There are proposals to orchestrate on-package accelerators for image/video processing or ML *in monolithic applications* [12], [26], [27], [60], [82]. In some of these proposals, a CPU core [27] or a centralized hardware manager [12], [26] orchestrates the accelerators by invoking them and receiving an interrupt when each accelerator completes. This approach introduces major coordination overheads. Two designs allow direct accelerator-to-accelerator communication. One of them [82] statically links some pairs of accelerators but otherwise relies on the cores to orchestrate the accelerators. The other design [60] fixes the sequence of accelerators, mimicking a pipelined engine. All these schemes are suitable for coarsegrained accelerator operations or static environments. They are unsuitable for environments where we want to accelerate finegrained, highly-varying sequences of operations.

Our analysis shows that past approaches are insufficient for microservices. Microservices need sequences of accelerators that are *fine-grained* and *vary widely* both across services and across invocations of the same service. Moreover, the sequence of accelerators to invoke is often affected by conditions whose real-time resolution determines the set of subsequent accelerators needed. Additionally, the data transferred between accelerators may vary in format. All this demands a *dynamic and flexible* orchestration framework.

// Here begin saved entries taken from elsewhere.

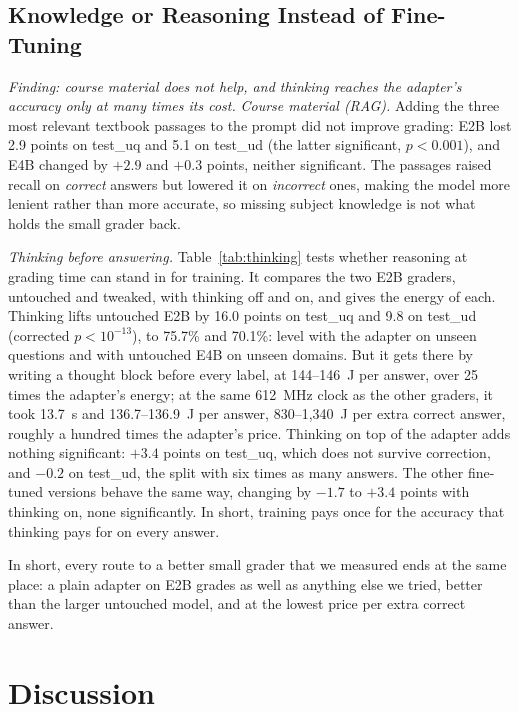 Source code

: \documentclass[journal]{IEEEtran}
\begin{document}
\subsection{Knowledge or Reasoning Instead of Fine-Tuning}
\label{sec:r-think}
\textit{Finding: course material does not help, and thinking reaches the adapter's accuracy only at many times its cost.}
\textit{Course material (RAG).}
Adding the three most relevant textbook passages to the prompt did not improve grading: E2B lost 2.9 points on test\_uq and 5.1 on test\_ud (the latter significant, $p<0.001$), and E4B changed by $+2.9$ and $+0.3$ points, neither significant.
The passages raised recall on \textit{correct} answers but lowered it on \textit{incorrect} ones, making the model more lenient rather than more accurate, so missing subject knowledge is not what holds the small grader back.

\textit{Thinking before answering.}
Table~\ref{tab:thinking} tests whether reasoning at grading time can stand in for training.
It compares the two E2B graders, untouched and tweaked, with thinking off and on, and gives the energy of each.
Thinking lifts untouched E2B by 16.0 points on test\_uq and 9.8 on test\_ud (corrected $p<10^{-13}$), to 75.7\% and 70.1\%: level with the adapter on unseen questions and with untouched E4B on unseen domains.
But it gets there by writing a thought block before every label, at 144--146~J per answer, over 25 times the adapter's energy; at the same 612~MHz clock as the other graders, it took 13.7~s and 136.7--136.9~J per answer, 830--1{,}340~J per extra correct answer, roughly a hundred times the adapter's price.
Thinking on top of the adapter adds nothing significant: $+3.4$ points on test\_uq, which does not survive correction, and $-0.2$ on test\_ud, the split with six times as many answers.
The other fine-tuned versions behave the same way, changing by $-1.7$ to $+3.4$ points with thinking on, none significantly.
In short, training pays once for the accuracy that thinking pays for on every answer.



In short, every route to a better small grader that we measured ends at the same place: a plain adapter on E2B grades as well as anything else we tried, better than the larger untouched model, and at the lowest price per extra correct answer.

\section{Discussion}
\label{sec:discussion}
\end{document}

To address these challenges, we propose *AccelFlow*, the first accelerator orchestration framework for microservices. AccelFlow orchestrates an on-package ensemble of fine-grained accelerators without coordination from a CPU or a centralized hardware manager. AccelFlow introduces the concept of *Traces of Accelerators*: software structures built by cores that contain a sequence of accelerator IDs. A CPU core triggers accelerator execution by enqueuing a trace in an accelerator in user mode. From then on, the accelerators in the trace execute in sequence without CPU involvement, passing data from one accelerator to the next. Moreover, AccelFlow introduces the idea of *Branch Conditions* in a trace, which are conditions resolved on-the-fly without CPU involvement, and whose outcomes determine the control flow inside the trace.

Each accelerator in AccelFlow has a standard interface with input and output hardware queues, and input and output controllers (called dispatchers). The input dispatcher schedules requests enqueued in the accelerator. The output dispatcher computes any branch condition in the trace and sends the accelerator's output data to the input queue of the next accelerator in the trace using a DMA engine.

We evaluate AccelFlow with full-system simulations of a server with an Intel IceLake-like processor and nine state-of-the-art accelerators. We run large open-source microservice applications [19] with real-world invocation traces [54]. Our results show that AccelFlow is very effective. Compared to state-of-the-art proposals for accelerator orchestration [26], [82], on average across services, AccelFlow reduces P99 tail latency by 70%, reduces average latency by 38%, and increases throughput by 120%.

This paper makes the following contributions:

- A characterization of how microservice environments can use ensembles of on-package accelerators.
- AccelFlow, the first orchestration framework for an ensemble of fine-grained accelerators in microservice environments.
- Evaluation of AccelFlow, compared to the state-of-the-art.

### II. BACKGROUND

Typical Workflow of a Microservice Invocation. A microservice invocation arrives to the server as an encrypted network message. To achieve reliable and ordered delivery of messages, the TCP stack [40] first performs message reassembly, congestion control, and checksum calculation. Then, the SSL protocol [62] is invoked to authenticate the client and decrypt the message using algorithms such as RSA, AES, or SHA.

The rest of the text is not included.